New computer vision tool wins prize for social impact

A team of computer scientists at the University of Massachusetts Amherst working on two different problems — how to quickly detect damaged buildings in crisis zones and how to accurately estimate the size of bird flocks — recently announced an AI framework that can do both. The framework, called DISCount, blends the speed and massive data-crunching power of artificial intelligence with the reliability of human analysis to quickly deliver reliable estimates that can quickly pinpoint and count specific features from very large collections of images. The research, published by the Association for the Advancement of Artificial Intelligence, has been recognized by that association with an award for the best paper on AI for social impact.
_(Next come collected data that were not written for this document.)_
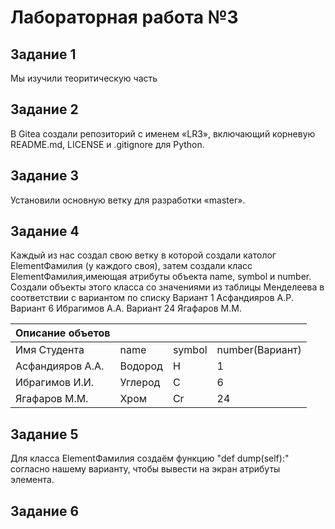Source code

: # Лабораторная работа №3
## Задание 1 
Мы  изучили теоритическую часть  
## Задание 2 
В Gitea создали репозиторий с именем «LR3», включающий корневую README.md, LICENSE и .gitignore для Python.
## Задание 3  
Установили основную ветку для разработки «master».
## Задание 4 
Каждый из нас создал свою ветку в которой создали католог ElementФамилия (у каждого своя), затем создали класс ElementФамилия,имеющая атрибуты объекта name, symbol и number. Создали объекты этого класса со значениями из таблицы Менделеева в соответствии с вариантом по списку
Вариант 1 Асфандияров А.Р. Вариант 6 Ибрагимов А.А. Вариант 24 Ягафаров М.М.

| Описание объетов     |           |                  |               |
|----------------------|-----------|------------------|---------------|
|Имя Студента          | name      | symbol           |number(Вариант)|
|Асфандияров А.А.      |Водород    |H                 |1              |
|Ибрагимов И.И.        |Углерод    |C                 |6              |
|Ягафаров  М.М.        |Хром       |Cr                |24             |

## Задание 5
Для класса ElementФамилия создаём функцию "def dump(self):" согласно нашему варианту, чтобы вывести на экран атрибуты элемента.
## Задание 6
“DISCount came together as two very different applications,” says Subhransu Maji, associate professor of information and computer sciences at UMass Amherst and one of the paper’s authors. “Through UMass Amherst’s Center for Data Science, we have been working with the Red Cross for years in helping them to build a computer vision tool that could accurately count buildings damaged during events like earthquakes or wars. At the same time, we were helping ornithologists at Colorado State University and the University of Oklahoma interested in using weather radar data to get accurate estimates of the size of bird flocks.”
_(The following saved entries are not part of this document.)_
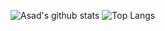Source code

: ![Asad's github stats](https://github-readme-stats.vercel.app/api?username=Composera&show_icons=true&theme=tokyonight&count_private=true)
![Top Langs](https://github-readme-stats.vercel.app/api/top-langs/?username=Composera&theme=tokyonight&layout=compact&langs_count=10&hide=Jupyter%20Notebook)

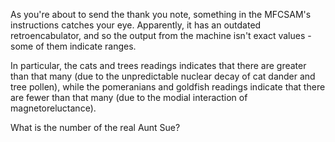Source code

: As you're about to send the thank you note, something in the
MFCSAM's instructions catches your eye. Apparently, it has
an outdated retroencabulator, and so the output from the
machine isn't exact values - some of them indicate ranges.

In particular, the cats and trees readings indicates that
there are greater than that many (due to the unpredictable
nuclear decay of cat dander and tree pollen), while the
pomeranians and goldfish readings indicate that there are
fewer than that many (due to the modial interaction of
magnetoreluctance).

What is the number of the real Aunt Sue?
Maji and his co-authors, lead author Gustavo Pérez, who completed this research as part of his doctoral training at UMass Amherst, and Dan Sheldon, associate professor of information and computer sciences at UMass Amherst, thought they could solve the damaged-buildings-and-bird-flock problems with computer vision, a type of AI that can scan enormous archives of images in search of something particular — a bird, a rubble pile — and count it.

But the team was running into the same roadblocks on each project: “the standard computer visions models were not accurate enough,” says Pérez. “We wanted to build automated tools that could be used by non-AI experts, but which could provide a higher degree of reliability.”
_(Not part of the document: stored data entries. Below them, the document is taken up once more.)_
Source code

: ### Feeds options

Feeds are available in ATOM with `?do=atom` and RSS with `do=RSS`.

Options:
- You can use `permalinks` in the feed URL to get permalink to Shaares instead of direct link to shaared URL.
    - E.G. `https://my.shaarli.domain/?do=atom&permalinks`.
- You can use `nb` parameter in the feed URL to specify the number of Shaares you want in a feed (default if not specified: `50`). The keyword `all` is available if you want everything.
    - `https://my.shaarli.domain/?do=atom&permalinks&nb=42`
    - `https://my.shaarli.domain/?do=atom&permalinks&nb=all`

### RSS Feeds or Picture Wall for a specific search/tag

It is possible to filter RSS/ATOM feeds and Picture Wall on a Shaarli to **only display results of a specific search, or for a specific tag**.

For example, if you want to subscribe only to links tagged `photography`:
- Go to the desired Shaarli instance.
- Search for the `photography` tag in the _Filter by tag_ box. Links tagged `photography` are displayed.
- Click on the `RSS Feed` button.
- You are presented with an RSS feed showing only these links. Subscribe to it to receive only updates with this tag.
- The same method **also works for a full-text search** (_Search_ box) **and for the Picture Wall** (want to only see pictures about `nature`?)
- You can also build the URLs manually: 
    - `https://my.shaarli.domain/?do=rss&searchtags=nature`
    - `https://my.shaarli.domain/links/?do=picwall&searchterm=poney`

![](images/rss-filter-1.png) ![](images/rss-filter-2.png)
The answer, says Sheldon, was to fundamentally rethink the typical approaches to solving counting problems.

“Typically, you either have humans do time-intensive and accurate hand-counts of a very small data set, or you have computer vision run less-accurate automated counts of enormous data sets,” Sheldon says. “We thought: why not do both?”

DISCount is a framework that can work with any already existing AI computer vision model. It works by using the AI to analyze the very large data sets — say, all the images taken of a particular region in a decade — to determine which particular smaller set of data a human researcher should look at. This smaller set could, for example, be all the images from a few critical days that the computer vision model has determined best show the extent of building damage in that region. The human researcher could then hand-count the damaged buildings from the much smaller set of images and the algorithm will use them to extrapolate the number of buildings affected across the entire region. Finally, DISCount will estimate how accurate the human-derived estimate is.

“DISCount works significantly better than random sampling for the tasks we considered,” says Pérez. “And part of the beauty of our framework is that it is compatible with any computer-vision model, which lets the researcher select the best AI approach for their needs. Because it also gives a confidence interval, it gives researchers the ability to make informed judgments about how good their estimates are.”

“In retrospect, we had a relatively simple idea,” says Sheldon. “But that small mental shift — that we didn’t have to choose between human and artificial intelligence, has let us build a tool that is faster, more comprehensive, and more reliable than either approach alone.”